BRIEF. Nothing but the lines below from the one containing "console.log('foo is a" through the one containing "This is the" should appear in the answer, exact and without pictures.

GIVEN DATA.
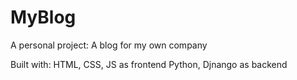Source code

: # MyBlog
A personal project: A blog for my own company

Built with: 
HTML, CSS, JS as frontend
Python, Djnango as backend
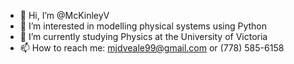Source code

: - 👋 Hi, I’m @McKinleyV
- 👀 I’m interested in modelling physical systems using Python
- 🌱 I’m currently studying Physics at the University of Victoria
- 📫 How to reach me: mjdveale99@gmail.com or (778) 585-6158

<!---
McKinleyV/McKinleyV is a ✨ special ✨ repository because its `README.md` (this file) appears on your GitHub profile.
You can click the Preview link to take a look at your changes.
--->
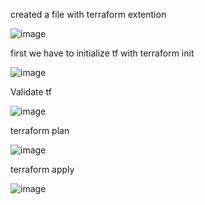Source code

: created a file with terraform extention

![image](https://user-images.githubusercontent.com/85178565/231870911-daeb4df1-6e55-4ebc-a3e4-9603f3b66c01.png)


first we have to initialize tf with terraform init

![image](https://user-images.githubusercontent.com/85178565/231871235-374cb7a2-410f-4152-8354-c1060fc789eb.png)


Validate tf

![image](https://user-images.githubusercontent.com/85178565/231871471-b70f4303-1b3d-4238-a53a-a460e250a0bb.png)


terraform plan

![image](https://user-images.githubusercontent.com/85178565/231871992-69c1c0f4-2917-4b29-87d1-541f15a66867.png)


terraform apply

![image](https://user-images.githubusercontent.com/85178565/231872211-39e9f6dd-9f78-42cf-a215-3180143c64e1.png)
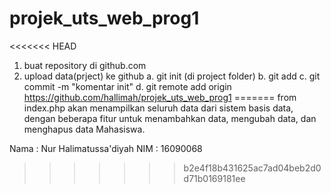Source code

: # projek_uts_web_prog1
<<<<<<< HEAD


1. buat repository di github.com
2. upload data(prject) ke github
	a. git init (di project folder)
	b. git add
	c. git commit -m "komentar init"
	d. git remote add origin
	https://github.com/hallimah/projek_uts_web_prog1
=======
from index.php akan menampilkan seluruh data dari sistem basis data, dengan beberapa fitur untuk menambahkan data, mengubah data, dan menghapus data Mahasiswa.


Nama : Nur Halimatussa'diyah
NIM  : 16090068
>>>>>>> b2e4f18b431625ac7ad04beb2d0d71b0169181ee
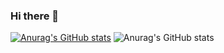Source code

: ### Hi there 👋

[![Anurag's GitHub stats](https://github-readme-stats.vercel.app/api?username=mamadjadali)](https://github.com/anuraghazra/github-readme-stats)
![Anurag's GitHub stats](https://github-readme-stats.vercel.app/api?username=anuraghazra&show_icons=true&theme=radical)
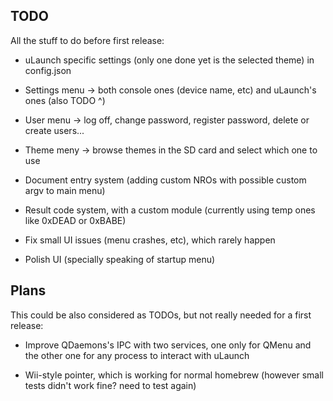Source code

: ## TODO

All the stuff to do before first release:

- uLaunch specific settings (only one done yet is the selected theme) in config.json

- Settings menu -> both console ones (device name, etc) and uLaunch's ones (also TODO ^)

- User menu -> log off, change password, register password, delete or create users...

- Theme meny -> browse themes in the SD card and select which one to use

- Document entry system (adding custom NROs with possible custom argv to main menu)

- Result code system, with a custom module (currently using temp ones like 0xDEAD or 0xBABE)

- Fix small UI issues (menu crashes, etc), which rarely happen

- Polish UI (specially speaking of startup menu)

## Plans

This could be also considered as TODOs, but not really needed for a first release:

- Improve QDaemons's IPC with two services, one only for QMenu and the other one for any process to interact with uLaunch

- Wii-style pointer, which is working for normal homebrew (however small tests didn't work fine? need to test again)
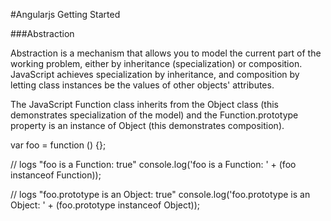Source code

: #Angularjs Getting Started

###Abstraction

Abstraction is a mechanism that allows you to model the current part of the working problem, either by inheritance (specialization) or composition. JavaScript achieves specialization by inheritance, and composition by letting class instances be the values of other objects' attributes.

The JavaScript Function class inherits from the Object class (this demonstrates specialization of the model) and the Function.prototype property is an instance of Object (this demonstrates composition).

var foo = function () {};

// logs "foo is a Function: true"
console.log('foo is a Function: ' + (foo instanceof Function));

// logs "foo.prototype is an Object: true"
console.log('foo.prototype is an Object: ' + (foo.prototype instanceof Object));
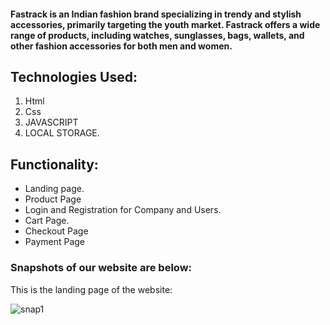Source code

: <h4> Fastrack is an Indian fashion brand specializing in trendy and stylish accessories, primarily targeting the youth market. Fastrack offers a wide range of products, including watches, sunglasses, bags, wallets, and other fashion accessories for both men and women.  </h4>

## Technologies Used:
1. Html
2. Css
3. JAVASCRIPT
4. LOCAL STORAGE.

## Functionality:

- Landing page.
- Product Page
- Login and Registration for Company and Users.
- Cart Page.
- Checkout Page
- Payment Page


### Snapshots of our website are below:

This is the landing page of the website:

![snap1](https://github.com/RahulGaurr/fastrack.com/blob/main/Screenshot%20(1924).png?raw=true)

OUTPUT FOR THIS EXERCISE.
console.log('foo is a Function: ' + (foo instanceof Function));

// logs "foo.prototype is an Object: true"
console.log('foo.prototype is an Object: ' + (foo.prototype instanceof Object));
Source code

: <h4> Fastrack is an Indian fashion brand specializing in trendy and stylish accessories, primarily targeting the youth market. Fastrack offers a wide range of products, including watches, sunglasses, bags, wallets, and other fashion accessories for both men and women.  </h4>

## Technologies Used:
1. Html
2. Css
3. JAVASCRIPT
4. LOCAL STORAGE.

## Functionality:

- Landing page.
- Product Page
- Login and Registration for Company and Users.
- Cart Page.
- Checkout Page
- Payment Page


### Snapshots of our website are below:

This is the landing page of the website:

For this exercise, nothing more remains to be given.